» **Task brief**
From the entries, return every line where the string "kwargs" shows up.

::::::

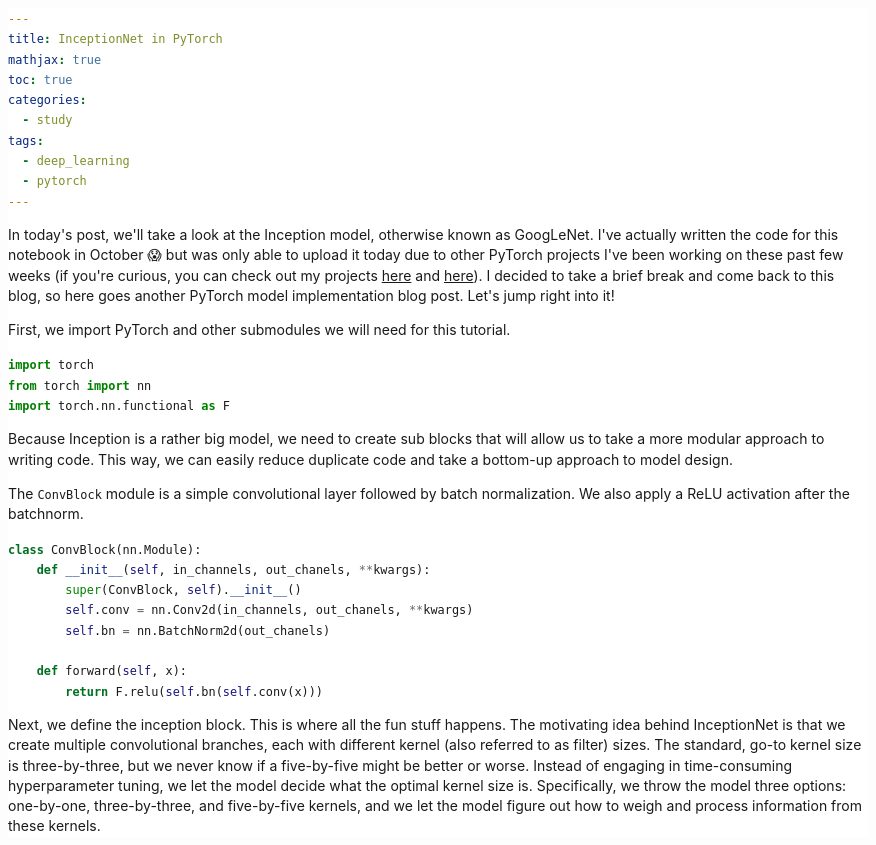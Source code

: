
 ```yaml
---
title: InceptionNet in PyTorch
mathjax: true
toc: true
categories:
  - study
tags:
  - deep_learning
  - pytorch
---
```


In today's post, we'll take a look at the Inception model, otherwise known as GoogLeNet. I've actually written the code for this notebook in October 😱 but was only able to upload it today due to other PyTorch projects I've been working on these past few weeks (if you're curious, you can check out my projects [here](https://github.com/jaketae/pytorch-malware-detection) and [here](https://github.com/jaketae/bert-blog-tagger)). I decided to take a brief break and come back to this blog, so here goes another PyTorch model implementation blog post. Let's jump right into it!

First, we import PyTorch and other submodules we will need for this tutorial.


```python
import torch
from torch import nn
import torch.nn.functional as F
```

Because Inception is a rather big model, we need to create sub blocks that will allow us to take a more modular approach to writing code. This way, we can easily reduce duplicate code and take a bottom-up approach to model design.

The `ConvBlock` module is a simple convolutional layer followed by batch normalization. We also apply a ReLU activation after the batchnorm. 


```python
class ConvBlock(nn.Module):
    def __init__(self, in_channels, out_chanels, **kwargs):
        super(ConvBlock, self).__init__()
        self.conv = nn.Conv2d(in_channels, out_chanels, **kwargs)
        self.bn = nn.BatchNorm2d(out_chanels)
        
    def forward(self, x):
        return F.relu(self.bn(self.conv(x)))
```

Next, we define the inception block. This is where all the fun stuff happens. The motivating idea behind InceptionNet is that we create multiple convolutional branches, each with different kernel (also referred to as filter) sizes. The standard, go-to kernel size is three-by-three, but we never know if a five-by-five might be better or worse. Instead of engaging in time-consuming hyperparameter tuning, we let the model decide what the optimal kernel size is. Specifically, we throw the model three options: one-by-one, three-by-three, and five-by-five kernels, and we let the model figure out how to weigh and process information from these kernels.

::::::

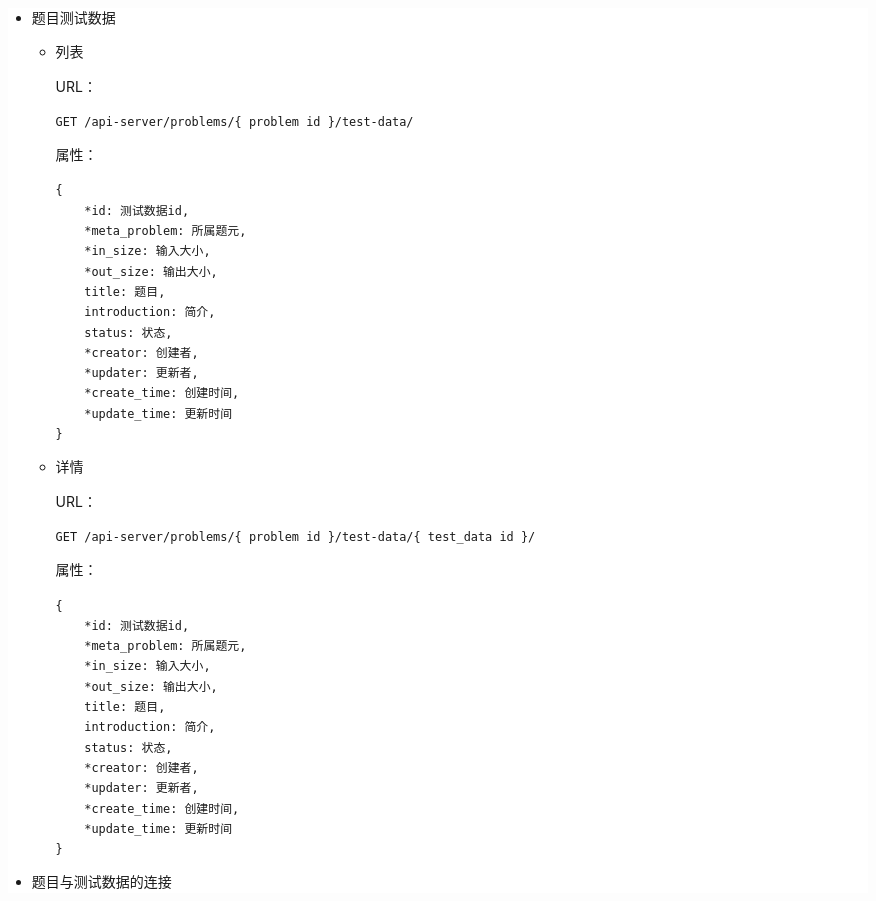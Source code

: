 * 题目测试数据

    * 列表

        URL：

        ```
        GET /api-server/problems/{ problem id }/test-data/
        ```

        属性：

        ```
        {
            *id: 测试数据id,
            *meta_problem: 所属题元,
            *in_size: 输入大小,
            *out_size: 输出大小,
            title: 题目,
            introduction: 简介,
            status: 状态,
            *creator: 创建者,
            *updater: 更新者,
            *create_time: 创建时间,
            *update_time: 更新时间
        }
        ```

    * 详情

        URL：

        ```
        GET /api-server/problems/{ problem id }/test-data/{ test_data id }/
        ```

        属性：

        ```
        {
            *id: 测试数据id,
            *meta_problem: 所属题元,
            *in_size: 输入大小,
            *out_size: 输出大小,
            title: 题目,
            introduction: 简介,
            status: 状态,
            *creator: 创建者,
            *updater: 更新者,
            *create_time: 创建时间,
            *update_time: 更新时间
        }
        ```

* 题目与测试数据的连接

::::::

» **Output for this exercise**
    def __init__(self, in_channels, out_chanels, **kwargs):
        self.conv = nn.Conv2d(in_channels, out_chanels, **kwargs)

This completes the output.